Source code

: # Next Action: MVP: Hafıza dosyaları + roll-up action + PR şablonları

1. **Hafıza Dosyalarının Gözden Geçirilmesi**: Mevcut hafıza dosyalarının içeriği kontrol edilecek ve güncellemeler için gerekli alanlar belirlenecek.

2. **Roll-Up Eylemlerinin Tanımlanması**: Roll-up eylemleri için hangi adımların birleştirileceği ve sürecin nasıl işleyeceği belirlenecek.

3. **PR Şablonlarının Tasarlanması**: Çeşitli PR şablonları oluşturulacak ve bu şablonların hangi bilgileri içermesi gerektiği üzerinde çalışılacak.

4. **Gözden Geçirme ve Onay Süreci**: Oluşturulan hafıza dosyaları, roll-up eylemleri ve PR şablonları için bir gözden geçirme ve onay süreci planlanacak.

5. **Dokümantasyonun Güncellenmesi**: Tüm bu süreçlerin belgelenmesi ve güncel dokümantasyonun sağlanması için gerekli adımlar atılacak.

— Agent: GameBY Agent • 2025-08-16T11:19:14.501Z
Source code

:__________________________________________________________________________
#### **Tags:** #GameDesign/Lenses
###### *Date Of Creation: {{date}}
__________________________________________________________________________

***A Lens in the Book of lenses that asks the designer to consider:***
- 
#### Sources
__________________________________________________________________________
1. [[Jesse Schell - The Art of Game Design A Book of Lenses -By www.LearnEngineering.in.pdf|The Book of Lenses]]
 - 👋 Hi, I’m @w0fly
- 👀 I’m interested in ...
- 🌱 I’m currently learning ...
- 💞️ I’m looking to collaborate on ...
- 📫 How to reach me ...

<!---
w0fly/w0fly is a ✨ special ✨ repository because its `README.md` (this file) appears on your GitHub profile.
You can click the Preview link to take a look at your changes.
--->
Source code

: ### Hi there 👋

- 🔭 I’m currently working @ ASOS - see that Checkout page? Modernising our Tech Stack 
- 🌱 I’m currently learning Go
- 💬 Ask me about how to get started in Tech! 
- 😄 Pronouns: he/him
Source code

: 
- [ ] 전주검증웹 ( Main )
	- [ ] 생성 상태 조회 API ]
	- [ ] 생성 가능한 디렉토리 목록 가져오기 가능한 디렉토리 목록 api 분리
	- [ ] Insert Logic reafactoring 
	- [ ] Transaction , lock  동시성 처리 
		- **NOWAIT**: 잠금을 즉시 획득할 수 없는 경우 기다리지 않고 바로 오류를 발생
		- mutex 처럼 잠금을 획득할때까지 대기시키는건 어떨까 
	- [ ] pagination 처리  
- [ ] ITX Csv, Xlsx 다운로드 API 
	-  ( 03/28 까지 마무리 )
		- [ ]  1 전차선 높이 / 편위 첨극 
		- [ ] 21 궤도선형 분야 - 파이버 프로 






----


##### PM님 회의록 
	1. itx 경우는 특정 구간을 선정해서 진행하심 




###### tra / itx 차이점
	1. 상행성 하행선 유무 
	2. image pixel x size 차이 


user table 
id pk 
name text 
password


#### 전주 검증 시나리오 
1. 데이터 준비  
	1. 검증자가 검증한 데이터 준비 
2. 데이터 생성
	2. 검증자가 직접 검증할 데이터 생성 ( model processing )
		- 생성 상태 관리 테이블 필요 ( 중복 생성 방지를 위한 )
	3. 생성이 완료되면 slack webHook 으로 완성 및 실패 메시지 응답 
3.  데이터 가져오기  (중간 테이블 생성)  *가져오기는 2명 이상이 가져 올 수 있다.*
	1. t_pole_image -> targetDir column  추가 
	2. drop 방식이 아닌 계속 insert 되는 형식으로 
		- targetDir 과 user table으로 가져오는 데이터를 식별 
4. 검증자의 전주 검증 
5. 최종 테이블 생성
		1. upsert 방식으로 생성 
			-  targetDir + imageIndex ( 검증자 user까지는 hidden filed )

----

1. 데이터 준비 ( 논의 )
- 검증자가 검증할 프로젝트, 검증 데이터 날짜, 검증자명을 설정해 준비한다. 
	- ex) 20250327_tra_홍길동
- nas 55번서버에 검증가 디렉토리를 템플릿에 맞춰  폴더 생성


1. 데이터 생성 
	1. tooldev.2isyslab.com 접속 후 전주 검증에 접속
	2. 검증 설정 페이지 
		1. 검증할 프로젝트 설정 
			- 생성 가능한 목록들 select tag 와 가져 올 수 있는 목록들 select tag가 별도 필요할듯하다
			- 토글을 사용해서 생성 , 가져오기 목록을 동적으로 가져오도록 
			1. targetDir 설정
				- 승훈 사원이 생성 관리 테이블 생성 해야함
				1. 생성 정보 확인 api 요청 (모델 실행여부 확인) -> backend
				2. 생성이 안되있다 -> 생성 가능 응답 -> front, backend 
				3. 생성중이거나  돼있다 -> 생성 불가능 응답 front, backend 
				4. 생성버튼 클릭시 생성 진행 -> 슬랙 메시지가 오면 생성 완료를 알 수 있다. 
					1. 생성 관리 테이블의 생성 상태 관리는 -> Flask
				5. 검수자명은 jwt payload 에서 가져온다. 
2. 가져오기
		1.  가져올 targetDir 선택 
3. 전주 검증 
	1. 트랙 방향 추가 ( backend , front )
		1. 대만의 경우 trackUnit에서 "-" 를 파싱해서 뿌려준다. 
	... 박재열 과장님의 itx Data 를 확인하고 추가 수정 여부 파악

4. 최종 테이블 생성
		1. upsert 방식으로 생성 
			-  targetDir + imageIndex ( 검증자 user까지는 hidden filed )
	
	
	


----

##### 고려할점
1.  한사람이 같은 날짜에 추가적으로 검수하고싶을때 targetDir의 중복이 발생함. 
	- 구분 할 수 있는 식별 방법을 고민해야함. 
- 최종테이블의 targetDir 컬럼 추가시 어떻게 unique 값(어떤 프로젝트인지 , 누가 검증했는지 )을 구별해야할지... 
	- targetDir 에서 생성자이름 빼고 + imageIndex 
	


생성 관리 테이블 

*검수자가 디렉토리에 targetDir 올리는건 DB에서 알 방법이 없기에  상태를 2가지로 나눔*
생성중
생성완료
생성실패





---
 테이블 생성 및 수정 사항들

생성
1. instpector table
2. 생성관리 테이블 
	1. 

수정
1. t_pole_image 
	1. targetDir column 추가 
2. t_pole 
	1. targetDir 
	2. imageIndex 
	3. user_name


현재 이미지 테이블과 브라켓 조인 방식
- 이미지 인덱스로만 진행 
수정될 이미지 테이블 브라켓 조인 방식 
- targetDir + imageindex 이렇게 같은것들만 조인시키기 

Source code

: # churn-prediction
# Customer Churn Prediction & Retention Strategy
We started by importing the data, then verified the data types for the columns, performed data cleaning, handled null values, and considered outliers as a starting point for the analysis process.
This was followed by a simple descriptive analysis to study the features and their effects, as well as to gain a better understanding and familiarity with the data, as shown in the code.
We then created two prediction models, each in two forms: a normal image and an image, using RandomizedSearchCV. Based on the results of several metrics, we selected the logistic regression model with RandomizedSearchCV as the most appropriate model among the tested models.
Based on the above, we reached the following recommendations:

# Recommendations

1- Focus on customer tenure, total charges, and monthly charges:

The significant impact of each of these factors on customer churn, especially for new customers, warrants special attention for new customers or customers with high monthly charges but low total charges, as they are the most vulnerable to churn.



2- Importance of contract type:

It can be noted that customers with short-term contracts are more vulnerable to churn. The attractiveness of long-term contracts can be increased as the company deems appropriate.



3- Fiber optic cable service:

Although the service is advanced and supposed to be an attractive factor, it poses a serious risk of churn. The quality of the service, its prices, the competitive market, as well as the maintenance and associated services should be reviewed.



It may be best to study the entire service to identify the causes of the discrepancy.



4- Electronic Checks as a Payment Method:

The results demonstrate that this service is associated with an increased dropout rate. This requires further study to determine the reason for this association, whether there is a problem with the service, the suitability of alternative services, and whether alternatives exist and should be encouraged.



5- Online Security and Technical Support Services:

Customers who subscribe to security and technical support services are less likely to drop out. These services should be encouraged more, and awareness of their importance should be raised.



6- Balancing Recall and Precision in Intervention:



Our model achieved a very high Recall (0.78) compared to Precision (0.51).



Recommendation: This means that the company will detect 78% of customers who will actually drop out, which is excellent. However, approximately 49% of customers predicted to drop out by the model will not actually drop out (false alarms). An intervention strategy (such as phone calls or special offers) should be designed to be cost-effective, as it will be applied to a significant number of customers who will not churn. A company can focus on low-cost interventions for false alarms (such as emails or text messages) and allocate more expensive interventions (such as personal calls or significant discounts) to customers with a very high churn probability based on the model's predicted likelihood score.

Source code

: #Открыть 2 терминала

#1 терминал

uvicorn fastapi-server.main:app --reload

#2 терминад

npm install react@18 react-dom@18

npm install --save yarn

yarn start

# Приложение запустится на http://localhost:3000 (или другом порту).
====
_WORK ORDER_: Where the listing above reaches the line that contains "4. **Gözden Geçirme", start retyping, and finish with the line that contains "###### *Date Of"; reproduce those lines exactly and no others.

_SOLVED PROBLEM_:
4. **Gözden Geçirme ve Onay Süreci**: Oluşturulan hafıza dosyaları, roll-up eylemleri ve PR şablonları için bir gözden geçirme ve onay süreci planlanacak.

5. **Dokümantasyonun Güncellenmesi**: Tüm bu süreçlerin belgelenmesi ve güncel dokümantasyonun sağlanması için gerekli adımlar atılacak.

— Agent: GameBY Agent • 2025-08-16T11:19:14.501Z
Source code

:__________________________________________________________________________
#### **Tags:** #GameDesign/Lenses
###### *Date Of Creation: {{date}}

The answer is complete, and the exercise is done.